- What is expected
Exactly the lines starting at the line containing "implement audit-read PreToolUse" and ending at the line containing "isolate test configuration" are to be written out from the listing below, both included.

- Extracted records
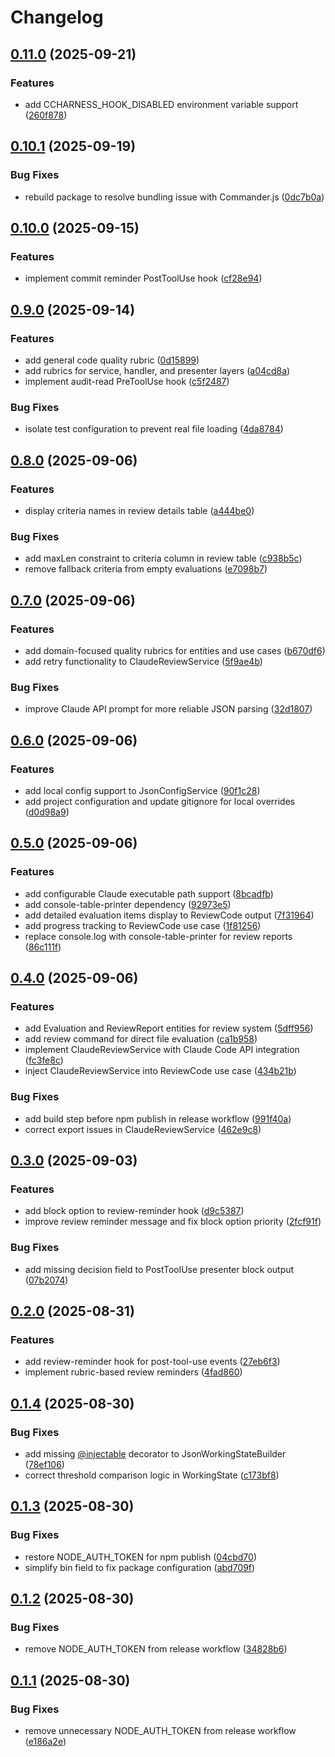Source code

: # Changelog

## [0.11.0](https://github.com/elct9620/ccharness/compare/v0.10.1...v0.11.0) (2025-09-21)


### Features

* add CCHARNESS_HOOK_DISABLED environment variable support ([260f878](https://github.com/elct9620/ccharness/commit/260f8780377e1d11200e54530f85d38e442a99fd))

## [0.10.1](https://github.com/elct9620/ccharness/compare/v0.10.0...v0.10.1) (2025-09-19)


### Bug Fixes

* rebuild package to resolve bundling issue with Commander.js ([0dc7b0a](https://github.com/elct9620/ccharness/commit/0dc7b0a7e0c5e78255f213a86d0d8f4d3f2ff3e8))

## [0.10.0](https://github.com/elct9620/ccharness/compare/v0.9.0...v0.10.0) (2025-09-15)


### Features

* implement commit reminder PostToolUse hook ([cf28e94](https://github.com/elct9620/ccharness/commit/cf28e949dc378c01ae52054a49589aeeeae28ae6))

## [0.9.0](https://github.com/elct9620/ccharness/compare/v0.8.0...v0.9.0) (2025-09-14)


### Features

* add general code quality rubric ([0d15899](https://github.com/elct9620/ccharness/commit/0d15899a63d589c2af2db77dc13da74b48358296))
* add rubrics for service, handler, and presenter layers ([a04cd8a](https://github.com/elct9620/ccharness/commit/a04cd8adcf3afaa90ac6ca63a2b0667e3e2d6688))
* implement audit-read PreToolUse hook ([c5f2487](https://github.com/elct9620/ccharness/commit/c5f2487b54f79deb109cdd2e0b4c987ce6fb5a80))


### Bug Fixes

* isolate test configuration to prevent real file loading ([4da8784](https://github.com/elct9620/ccharness/commit/4da8784ee95b690a2b38a6791be6e6c499acb398))

## [0.8.0](https://github.com/elct9620/ccharness/compare/v0.7.0...v0.8.0) (2025-09-06)


### Features

* display criteria names in review details table ([a444be0](https://github.com/elct9620/ccharness/commit/a444be043cf36d6757be5c4674591d16e7bef30e))


### Bug Fixes

* add maxLen constraint to criteria column in review table ([c938b5c](https://github.com/elct9620/ccharness/commit/c938b5cd95b9ab51e5c4d90ff430283585015998))
* remove fallback criteria from empty evaluations ([e7098b7](https://github.com/elct9620/ccharness/commit/e7098b70806597b8ceaae66a6b0d6dad925e73a5))

## [0.7.0](https://github.com/elct9620/ccharness/compare/v0.6.0...v0.7.0) (2025-09-06)


### Features

* add domain-focused quality rubrics for entities and use cases ([b670df6](https://github.com/elct9620/ccharness/commit/b670df66ec144f01209b612bec7a20e23d5c75e0))
* add retry functionality to ClaudeReviewService ([5f9ae4b](https://github.com/elct9620/ccharness/commit/5f9ae4bd903e1c94882b970aacb57144743e6397))


### Bug Fixes

* improve Claude API prompt for more reliable JSON parsing ([32d1807](https://github.com/elct9620/ccharness/commit/32d18074054b8a23e2c16d5dee46c12db99254c4))

## [0.6.0](https://github.com/elct9620/ccharness/compare/v0.5.0...v0.6.0) (2025-09-06)


### Features

* add local config support to JsonConfigService ([90f1c28](https://github.com/elct9620/ccharness/commit/90f1c28fa718e8c34a9035559a3fb88a9f8a7520))
* add project configuration and update gitignore for local overrides ([d0d98a9](https://github.com/elct9620/ccharness/commit/d0d98a9b0a3955a4afc072c80433b171635be663))

## [0.5.0](https://github.com/elct9620/ccharness/compare/v0.4.0...v0.5.0) (2025-09-06)


### Features

* add configurable Claude executable path support ([8bcadfb](https://github.com/elct9620/ccharness/commit/8bcadfbd892db340f3457504fa648925a332bec6))
* add console-table-printer dependency ([92973e5](https://github.com/elct9620/ccharness/commit/92973e5ec533d49496cc411a0c7053815d76f599))
* add detailed evaluation items display to ReviewCode output ([7f31964](https://github.com/elct9620/ccharness/commit/7f31964c6104b2472b5593891e19a52cb874d732))
* add progress tracking to ReviewCode use case ([1f81256](https://github.com/elct9620/ccharness/commit/1f812566bd02ec772e556ffdb64289ed158c051e))
* replace console.log with console-table-printer for review reports ([86c111f](https://github.com/elct9620/ccharness/commit/86c111f697ed354ae7fb01124deed49c3224214a))

## [0.4.0](https://github.com/elct9620/ccharness/compare/v0.3.0...v0.4.0) (2025-09-06)


### Features

* add Evaluation and ReviewReport entities for review system ([5dff956](https://github.com/elct9620/ccharness/commit/5dff956a8e3a4cf0f61bcd3597bdaa1c7b34f9d3))
* add review command for direct file evaluation ([ca1b958](https://github.com/elct9620/ccharness/commit/ca1b9589faea9be12e42db8cf974ef2fc82cb472))
* implement ClaudeReviewService with Claude Code API integration ([fc3fe8c](https://github.com/elct9620/ccharness/commit/fc3fe8c3df9e22ead8c79f29006cd34ea50a2593))
* inject ClaudeReviewService into ReviewCode use case ([434b21b](https://github.com/elct9620/ccharness/commit/434b21b475b8c92b59ad06b5dfb0a0ff15c825a7))


### Bug Fixes

* add build step before npm publish in release workflow ([991f40a](https://github.com/elct9620/ccharness/commit/991f40a47f236ec52caef054e4fe3f527dd1bc71))
* correct export issues in ClaudeReviewService ([462e9c8](https://github.com/elct9620/ccharness/commit/462e9c814159ed358a906c58715a41200c8cdfee))

## [0.3.0](https://github.com/elct9620/ccharness/compare/v0.2.0...v0.3.0) (2025-09-03)

### Features

- add block option to review-reminder hook ([d9c5387](https://github.com/elct9620/ccharness/commit/d9c53877acf90552ce0302a4d4783ef5d10593a7))
- improve review reminder message and fix block option priority ([2fcf91f](https://github.com/elct9620/ccharness/commit/2fcf91f605e7d66dd6401c4086c78d1162b90c0a))

### Bug Fixes

- add missing decision field to PostToolUse presenter block output ([07b2074](https://github.com/elct9620/ccharness/commit/07b207451fbfbc8bfc6a9f36ca1ba9d0d46ea2c9))

## [0.2.0](https://github.com/elct9620/ccharness/compare/v0.1.4...v0.2.0) (2025-08-31)

### Features

- add review-reminder hook for post-tool-use events ([27eb6f3](https://github.com/elct9620/ccharness/commit/27eb6f372538194bb450105e60dc72a425b451a9))
- implement rubric-based review reminders ([4fad860](https://github.com/elct9620/ccharness/commit/4fad860fef70852cce601ba3fa74bb9c697e34b6))

## [0.1.4](https://github.com/elct9620/ccharness/compare/v0.1.3...v0.1.4) (2025-08-30)

### Bug Fixes

- add missing [@injectable](https://github.com/injectable) decorator to JsonWorkingStateBuilder ([78ef106](https://github.com/elct9620/ccharness/commit/78ef10614a46cba40a07246e60734f521b16a0a7))
- correct threshold comparison logic in WorkingState ([c173bf8](https://github.com/elct9620/ccharness/commit/c173bf8130a5033b3741220a265df9cd1097c28f))

## [0.1.3](https://github.com/elct9620/ccharness/compare/v0.1.2...v0.1.3) (2025-08-30)

### Bug Fixes

- restore NODE_AUTH_TOKEN for npm publish ([04cbd70](https://github.com/elct9620/ccharness/commit/04cbd708ff759f60a900f91204d1bb877cb3da76))
- simplify bin field to fix package configuration ([abd709f](https://github.com/elct9620/ccharness/commit/abd709f12df8e3faab54a64196840d60fdbb5d5b))

## [0.1.2](https://github.com/elct9620/ccharness/compare/v0.1.1...v0.1.2) (2025-08-30)

### Bug Fixes

- remove NODE_AUTH_TOKEN from release workflow ([34828b6](https://github.com/elct9620/ccharness/commit/34828b61001aeaba368d99d4d2feeed896ef2360))

## [0.1.1](https://github.com/elct9620/ccharness/compare/v0.1.0...v0.1.1) (2025-08-30)

### Bug Fixes

- remove unnecessary NODE_AUTH_TOKEN from release workflow ([e186a2e](https://github.com/elct9620/ccharness/commit/e186a2e4d9039ecfbd896bbc2413a4f55e672d10))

- Solution
* implement audit-read PreToolUse hook ([c5f2487](https://github.com/elct9620/ccharness/commit/c5f2487b54f79deb109cdd2e0b4c987ce6fb5a80))


### Bug Fixes

* isolate test configuration to prevent real file loading ([4da8784](https://github.com/elct9620/ccharness/commit/4da8784ee95b690a2b38a6791be6e6c499acb398))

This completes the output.